-- WHAT THE TASK ASKS --
Write out each record exactly as it stands. No pictures belong in the copy.

-- GIVEN ENTRIES --
'''

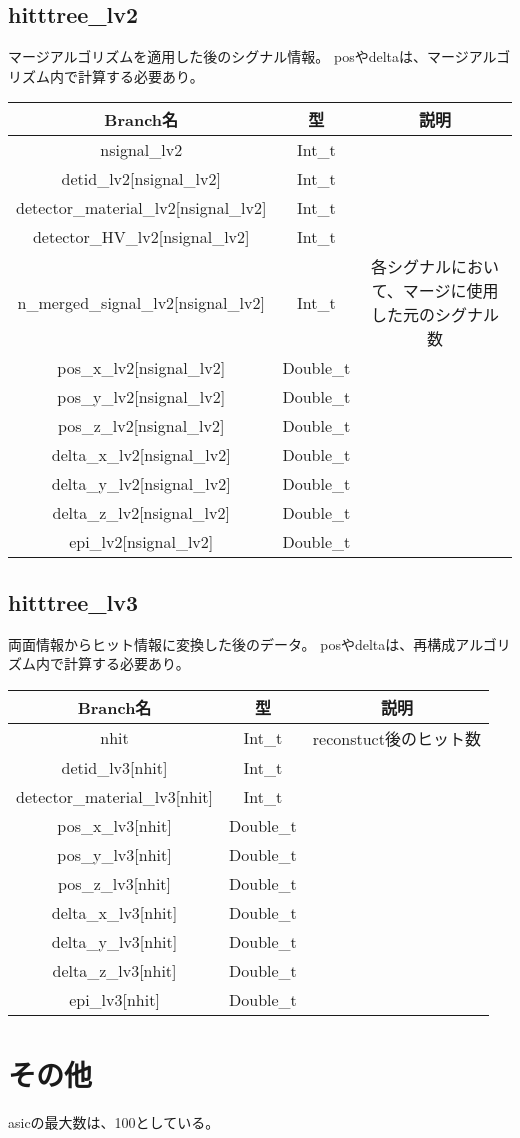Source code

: \documentclass[10.5pt]{jsarticle}
\begin{document}
\subsection{hitttree\_lv2}
マージアルゴリズムを適用した後のシグナル情報。
posやdeltaは、マージアルゴリズム内で計算する必要あり。
\begin{table}[htb]
  \begin{tabular}{|c|c|c|} \hline
  Branch名 & 型 & 説明 \\ \hline
nsignal\_lv2 & Int\_t & \\
detid\_lv2[nsignal\_lv2] & Int\_t & \\
detector\_material\_lv2[nsignal\_lv2] & Int\_t & \\
detector\_HV\_lv2[nsignal\_lv2] & Int\_t & \\
n\_merged\_signal\_lv2[nsignal\_lv2] & Int\_t & 各シグナルにおいて、マージに使用した元のシグナル数\\
pos\_x\_lv2[nsignal\_lv2] & Double\_t & \\
pos\_y\_lv2[nsignal\_lv2] & Double\_t & \\
pos\_z\_lv2[nsignal\_lv2] & Double\_t & \\
delta\_x\_lv2[nsignal\_lv2] & Double\_t & \\
delta\_y\_lv2[nsignal\_lv2] & Double\_t & \\
delta\_z\_lv2[nsignal\_lv2] & Double\_t & \\
epi\_lv2[nsignal\_lv2] & Double\_t & \\
 \hline
  \end{tabular}
\end{table}

\subsection{hitttree\_lv3}
両面情報からヒット情報に変換した後のデータ。
posやdeltaは、再構成アルゴリズム内で計算する必要あり。

\begin{table}[htb]
\begin{tabular}{|c|c|c|} \hline
Branch名 & 型 & 説明 \\ \hline
nhit & Int\_t & reconstuct後のヒット数\\
detid\_lv3[nhit] & Int\_t & \\
detector\_material\_lv3[nhit] & Int\_t & \\
pos\_x\_lv3[nhit] & Double\_t & \\
pos\_y\_lv3[nhit] & Double\_t & \\
pos\_z\_lv3[nhit] & Double\_t & \\
delta\_x\_lv3[nhit] & Double\_t & \\
delta\_y\_lv3[nhit] & Double\_t & \\
delta\_z\_lv3[nhit] & Double\_t & \\
epi\_lv3[nhit] & Double\_t & \\ \hline
  \end{tabular}
\end{table}

\section{その他}
asicの最大数は、100としている。
\end{document}
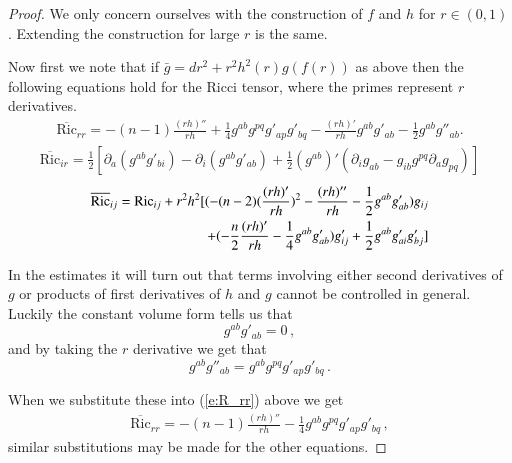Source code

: \documentclass[11pt]{article}
\newcommand{\Ric}{\text{Ric}}
\begin{document}
\begin{proof}
We only concern ourselves with the construction of $f$ and $h$ for $r\in (0,1)$.  Extending the construction for large $r$ is the same.

Now first we note that if $\bar{g}=dr^{2}+r^{2}h^{2}(r)g(f(r))$ as above then the following equations hold for the Ricci tensor, where the primes represent $r$ derivatives.
\begin{align}\label{e:R_rr}
 \overline{\Ric}_{rr} = -(n-1)\frac{(rh)''}{rh}+\frac{1}{4}g^{ab}g^{pq}g'_{ap}g'_{bq} -\frac{(rh)'}{rh}g^{ab}g'_{ab}-\frac{1}{2}g^{ab}g''_{ab}.
\end{align}
\begin{align}
 \overline{\Ric}_{ir} = \frac{1}{2}[\partial_{a}(g^{ab}g'_{bi}) - \partial_{i}(g^{ab}g'_{ab}) + \frac{1}{2}(g^{ab})'(\partial_{i}g_{ab} - g_{ib}g^{pq}\partial_{a}g_{pq})]
\end{align}
\begin{align}
\overline{\Ric}_{ij} = \Ric_{ij} + r^{2}h^{2}[(-(n-2)(\frac{(rh)'}{rh})^{2} -\frac{(rh)''}{rh}- \frac{1}{2}g^{ab}g'_{ab})g_{ij} \notag
\\
+(-\frac{n}{2}\frac{(rh)'}{rh} -\frac{1}{4}g^{ab}g'_{ab})g'_{ij} +\frac{1}{2}g^{ab}g'_{ai}g'_{bj}]
\end{align}

In the estimates it will turn out that terms involving either second derivatives of $g$ or products of first derivatives of $h$ and $g$ cannot be controlled in general.  Luckily the constant volume form tells us that
$$g^{ab}g'_{ab}=0\, ,$$
and by taking the $r$ derivative we get that
$$g^{ab}g''_{ab} = g^{ab}g^{pq}g'_{ap}g'_{bq}\, .$$

When we substitute these into (\ref{e:R_rr}) above we get
\begin{align}
\overline{\Ric}_{rr} = -(n-1)\frac{(rh)''}{rh} -\frac{1}{4} g^{ab}g^{pq}g'_{ap}g'_{bq}\, ,
\end{align}
similar substitutions may be made for the other equations.


\end{proof}
\end{document}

'''

-- EXERCISE ANSWER --
Source code

: \documentclass[10.5pt]{jsarticle}
\begin{document}
\subsection{hitttree\_lv2}
マージアルゴリズムを適用した後のシグナル情報。
posやdeltaは、マージアルゴリズム内で計算する必要あり。
\begin{table}[htb]
  \begin{tabular}{|c|c|c|} \hline
  Branch名 & 型 & 説明 \\ \hline
nsignal\_lv2 & Int\_t & \\
detid\_lv2[nsignal\_lv2] & Int\_t & \\
detector\_material\_lv2[nsignal\_lv2] & Int\_t & \\
detector\_HV\_lv2[nsignal\_lv2] & Int\_t & \\
n\_merged\_signal\_lv2[nsignal\_lv2] & Int\_t & 各シグナルにおいて、マージに使用した元のシグナル数\\
pos\_x\_lv2[nsignal\_lv2] & Double\_t & \\
pos\_y\_lv2[nsignal\_lv2] & Double\_t & \\
pos\_z\_lv2[nsignal\_lv2] & Double\_t & \\
delta\_x\_lv2[nsignal\_lv2] & Double\_t & \\
delta\_y\_lv2[nsignal\_lv2] & Double\_t & \\
delta\_z\_lv2[nsignal\_lv2] & Double\_t & \\
epi\_lv2[nsignal\_lv2] & Double\_t & \\
 \hline
  \end{tabular}
\end{table}

\subsection{hitttree\_lv3}
両面情報からヒット情報に変換した後のデータ。
posやdeltaは、再構成アルゴリズム内で計算する必要あり。

\begin{table}[htb]
\begin{tabular}{|c|c|c|} \hline
Branch名 & 型 & 説明 \\ \hline
nhit & Int\_t & reconstuct後のヒット数\\
detid\_lv3[nhit] & Int\_t & \\
detector\_material\_lv3[nhit] & Int\_t & \\
pos\_x\_lv3[nhit] & Double\_t & \\
pos\_y\_lv3[nhit] & Double\_t & \\
pos\_z\_lv3[nhit] & Double\_t & \\
delta\_x\_lv3[nhit] & Double\_t & \\
delta\_y\_lv3[nhit] & Double\_t & \\
delta\_z\_lv3[nhit] & Double\_t & \\
epi\_lv3[nhit] & Double\_t & \\ \hline
  \end{tabular}
\end{table}

\section{その他}
asicの最大数は、100としている。
\end{document}
Source code

: \documentclass[11pt]{article}
\newcommand{\Ric}{\text{Ric}}
\begin{document}
\begin{proof}
We only concern ourselves with the construction of $f$ and $h$ for $r\in (0,1)$.  Extending the construction for large $r$ is the same.

Now first we note that if $\bar{g}=dr^{2}+r^{2}h^{2}(r)g(f(r))$ as above then the following equations hold for the Ricci tensor, where the primes represent $r$ derivatives.
\begin{align}\label{e:R_rr}
 \overline{\Ric}_{rr} = -(n-1)\frac{(rh)''}{rh}+\frac{1}{4}g^{ab}g^{pq}g'_{ap}g'_{bq} -\frac{(rh)'}{rh}g^{ab}g'_{ab}-\frac{1}{2}g^{ab}g''_{ab}.
\end{align}
\begin{align}
 \overline{\Ric}_{ir} = \frac{1}{2}[\partial_{a}(g^{ab}g'_{bi}) - \partial_{i}(g^{ab}g'_{ab}) + \frac{1}{2}(g^{ab})'(\partial_{i}g_{ab} - g_{ib}g^{pq}\partial_{a}g_{pq})]
\end{align}
\begin{align}
\overline{\Ric}_{ij} = \Ric_{ij} + r^{2}h^{2}[(-(n-2)(\frac{(rh)'}{rh})^{2} -\frac{(rh)''}{rh}- \frac{1}{2}g^{ab}g'_{ab})g_{ij} \notag
\\
+(-\frac{n}{2}\frac{(rh)'}{rh} -\frac{1}{4}g^{ab}g'_{ab})g'_{ij} +\frac{1}{2}g^{ab}g'_{ai}g'_{bj}]
\end{align}

In the estimates it will turn out that terms involving either second derivatives of $g$ or products of first derivatives of $h$ and $g$ cannot be controlled in general.  Luckily the constant volume form tells us that
$$g^{ab}g'_{ab}=0\, ,$$
and by taking the $r$ derivative we get that
$$g^{ab}g''_{ab} = g^{ab}g^{pq}g'_{ap}g'_{bq}\, .$$

When we substitute these into (\ref{e:R_rr}) above we get
\begin{align}
\overline{\Ric}_{rr} = -(n-1)\frac{(rh)''}{rh} -\frac{1}{4} g^{ab}g^{pq}g'_{ap}g'_{bq}\, ,
\end{align}
similar substitutions may be made for the other equations.


\end{proof}
\end{document}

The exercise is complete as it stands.